Pasaport tarafına doğru yürümeye başladı, belki bir çay içerdi. Çay... Az mı detleşmişti o iskelede oturup arkadaşlarıyla? İyi bir arkadaş kadar iyi bir dinleyici de olduğunu söylerlerdi. Hiç sıkılmadan anlatırlardı tüm dertlerini. Dinlerdi o da, tüm kalbiyle hem de. Ortak olurdu dertlerine, çözüm ararlardı beraber. Gerçi hepsine yardımcı olamamıştı ama... "Herkese yardımcı olmak... işte benim sorunum bu. Herkese yardım etmeye çalışıyorum ama hepsine yetişemiyorum ki" dedi yavaşça geceye doğru. "Şövalye ruhlusun sen" demişti bir zamanlar ona bir arkadaşı. "Kendini feda edercesine her ihtiyacı olanın yanına koşuyorsun. Özellikle sevdiklerinin..." o zaman kızmıştı biraz, benzetmelerden hoşlanmazdı. Ama şimdi düşününce, haklıydı belki de... Başka bir arkadaşı is şövalyeleri "gururlu budalalar" olarak tanımlamıştı. Nedense bu ikinci tanımı kendisine daha yakın hissediyordu.
"Gururlu budala" dedi yüksek sesle.
"Efendim abi?" dedi bir ses. Çaycıydı. Gülümsedi.
"Bana bir çay getirir misin?" diye rica etti. Çaycı hemen fırladı.
"Göker olsa kızardı şimdi, geçen sefer bana bir çay içirinceye kadar dört takla atmıştı çocuk" diye geçirdi içinden. Ne demişti Göker ona? "Ya sen ne kadar sağlam bir adamsın böyle, ben seni anlamıyorum, hayatımda gördüğüm yegane güçlü insanlardansın" Evet çok şey geçmişti başından ve daha kim bilir daha neler gelecekti başlarına. Ama yılmayacaktı. Sevdikleri için yılmayacaktı. Dostlarının yanında olacaktı, hatta gerekirse önlerinde siper... Halil'in bir zamanlar ona dediği gibi "evet, zor yalnız başına bir şehri gece dolaşmak ve tüm sarhoşlara yollarını göstermek. Oysa sen bir savaşçısın ne olursa olsun yenilmeyecek" Gururlu bir budala olsa bile...

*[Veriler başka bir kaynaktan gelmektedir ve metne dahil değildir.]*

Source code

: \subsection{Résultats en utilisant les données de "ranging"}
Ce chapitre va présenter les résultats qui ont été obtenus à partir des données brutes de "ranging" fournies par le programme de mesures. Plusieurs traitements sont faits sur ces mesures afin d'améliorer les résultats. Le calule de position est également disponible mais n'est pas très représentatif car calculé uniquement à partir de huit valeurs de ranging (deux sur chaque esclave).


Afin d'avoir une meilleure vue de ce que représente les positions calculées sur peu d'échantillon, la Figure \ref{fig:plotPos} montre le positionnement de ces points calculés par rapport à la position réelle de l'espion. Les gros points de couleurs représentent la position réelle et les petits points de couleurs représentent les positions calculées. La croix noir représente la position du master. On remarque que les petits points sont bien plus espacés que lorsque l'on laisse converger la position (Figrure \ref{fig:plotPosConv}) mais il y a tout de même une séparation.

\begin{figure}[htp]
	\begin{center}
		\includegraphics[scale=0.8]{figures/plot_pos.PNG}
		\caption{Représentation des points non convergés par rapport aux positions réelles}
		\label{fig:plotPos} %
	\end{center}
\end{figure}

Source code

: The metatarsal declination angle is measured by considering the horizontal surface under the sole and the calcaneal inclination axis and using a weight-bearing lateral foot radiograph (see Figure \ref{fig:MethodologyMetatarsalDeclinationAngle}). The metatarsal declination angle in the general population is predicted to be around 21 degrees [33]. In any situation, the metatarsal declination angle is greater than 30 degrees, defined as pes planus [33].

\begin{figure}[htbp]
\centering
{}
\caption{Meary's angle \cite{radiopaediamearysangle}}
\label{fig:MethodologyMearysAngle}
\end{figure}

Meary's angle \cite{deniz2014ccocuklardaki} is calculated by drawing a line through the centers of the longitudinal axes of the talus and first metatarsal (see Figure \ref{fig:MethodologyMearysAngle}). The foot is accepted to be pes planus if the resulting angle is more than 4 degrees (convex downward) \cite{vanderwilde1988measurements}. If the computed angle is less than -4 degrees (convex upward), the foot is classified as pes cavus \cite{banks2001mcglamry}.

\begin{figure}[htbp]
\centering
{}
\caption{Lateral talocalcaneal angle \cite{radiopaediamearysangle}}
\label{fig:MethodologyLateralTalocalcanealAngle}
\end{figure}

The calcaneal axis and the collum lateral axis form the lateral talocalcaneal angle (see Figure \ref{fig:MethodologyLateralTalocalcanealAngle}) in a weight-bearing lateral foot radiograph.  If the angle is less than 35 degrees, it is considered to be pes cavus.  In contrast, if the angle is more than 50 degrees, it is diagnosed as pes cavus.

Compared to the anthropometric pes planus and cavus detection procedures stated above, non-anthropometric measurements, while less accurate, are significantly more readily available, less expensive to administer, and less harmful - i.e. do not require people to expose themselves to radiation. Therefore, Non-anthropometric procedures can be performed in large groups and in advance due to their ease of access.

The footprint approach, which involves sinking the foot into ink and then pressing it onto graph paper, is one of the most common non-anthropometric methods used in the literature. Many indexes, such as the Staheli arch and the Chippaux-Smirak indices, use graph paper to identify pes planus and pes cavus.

Şövalye... heh... kulağa o kadar da kötü gelmiyordu... Saatine baktı, gece yarısıydı. İzmir’in bilinen sokaklarından birindeydi. Soğuk nedeniyle denizden insanın gözlerini yakan bir sis yükseliyordu.

14.11.2006

8 comments:

Adsız dedi ki...

way be !!! diyorum başkada bişiy demiyorum. bu kadar mı güzel anlatılır be abi

Adsız dedi ki...

şövalyemin yardımına yine çok ihtiyacım var.

Adsız dedi ki...

gel sen bir kitap yaz satisda 10.000 garanti. daha fazlasi kesin olur, bu kadar guzel cumleler bu kadar guzel tasvir bosa gitmemeli

Adsız dedi ki...

dostum son yazını çok beğendim

Adsız dedi ki...

Yazını çok beğendim adamım

Adsız dedi ki...

Kanka süper olmuş yaw. Senin yazılarını toplayıp kitap yaptırıcam

Adsız dedi ki...

Sayende romanlara konu oldum. Çok büyük zevkle okudum

Adsız dedi ki...

Kankü delisin senn:))) Tek kelime ile süper.